Publication year - 2007
Publication title -
febs letters
Language(s) - English
Resource type - Journals
SCImago Journal Rank - 1.593
H-Index - 257
eISSN - 1873-3468
pISSN - 0014-5793
DOI - 10.1016/j.febslet.2006.12.019
Subject(s) - thioflavin , fibril , amyloid (mycology) , congo red , chemistry , peptide , circular dichroism , amyloidosis , amyloid disease , biochemistry , in vitro , microbiology and biotechnology , biophysics , amyloid fibril , biology , pathology , amyloid β , alzheimer's disease , medicine , inorganic chemistry , disease , organic chemistry , adsorption
Mutations of keratoepithelin (KE) gene in human chromosome 5q31 have been linked with corneal epithelial or stromal dystrophies characterized by the abnormal deposits of amyloid fibrils and/or non‐amyloid aggregations in corneal tissue. We report herein that synthetic peptide containing amino acid (a.a.) residues of 515–532 of native KE protein can readily form β‐sheet‐containing amyloid fibrils in vitro . Amyloid fibrils formed in various conditions from short synthetic peptides (containing a.a. 515–532 and 515–525, respectively) were characterized by thioflavin T (ThT) fluorescence assay, Congo red staining, electron microscopy (EM) and circular dichroism (CD).
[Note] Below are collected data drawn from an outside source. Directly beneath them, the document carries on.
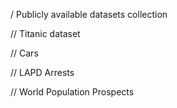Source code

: / Publicly available datasets collection

// Titanic dataset

// Cars

// LAPD Arrests

// World Population Prospects

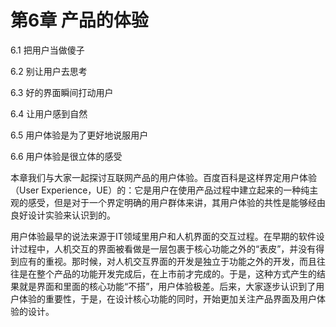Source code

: # 第6章 产品的体验

6.1 把用户当做傻子

6.2 别让用户去思考

6.3 好的界面瞬间打动用户

6.4 让用户感到自然

6.5 用户体验是为了更好地说服用户

6.6 用户体验是很立体的感受

本章我们与大家一起探讨互联网产品的用户体验。百度百科是这样界定用户体验（User Experience，UE）的：它是用户在使用产品过程中建立起来的一种纯主观的感受，但是对于一个界定明确的用户群体来讲，其用户体验的共性是能够经由良好设计实验来认识到的。

用户体验最早的说法来源于IT领域里用户和人机界面的交互过程。在早期的软件设计过程中，人机交互的界面被看做是一层包裹于核心功能之外的“表皮”，并没有得到应有的重视。那时候，对人机交互界面的开发是独立于功能之外的开发，而且往往是在整个产品的功能开发完成后，在上市前才完成的。于是，这种方式产生的结果就是界面和里面的核心功能“不搭”，用户体验极差。后来，大家逐步认识到了用户体验的重要性，于是，在设计核心功能的同时，开始更加关注产品界面及用户体验的设计。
Triple‐N‐methylation of the synthetic peptides prevented the β‐sheet polymerization and related amyloid fibril formation. Comparison study with ThT fluorescence further demonstrated that synthetic peptides containing corneal dystrophy‐related mutations within this region formed amyloid fibrils to various extents. Our results suggest that each individual dystrophy‐related mutation by itself does not necessarily potentiate amyloid fibril formation of KE. Roles of these intrinsically amyloidogenic foci in abnormal KE aggregations and amyloid deposits of stromal corneal dystrophies await further investigation.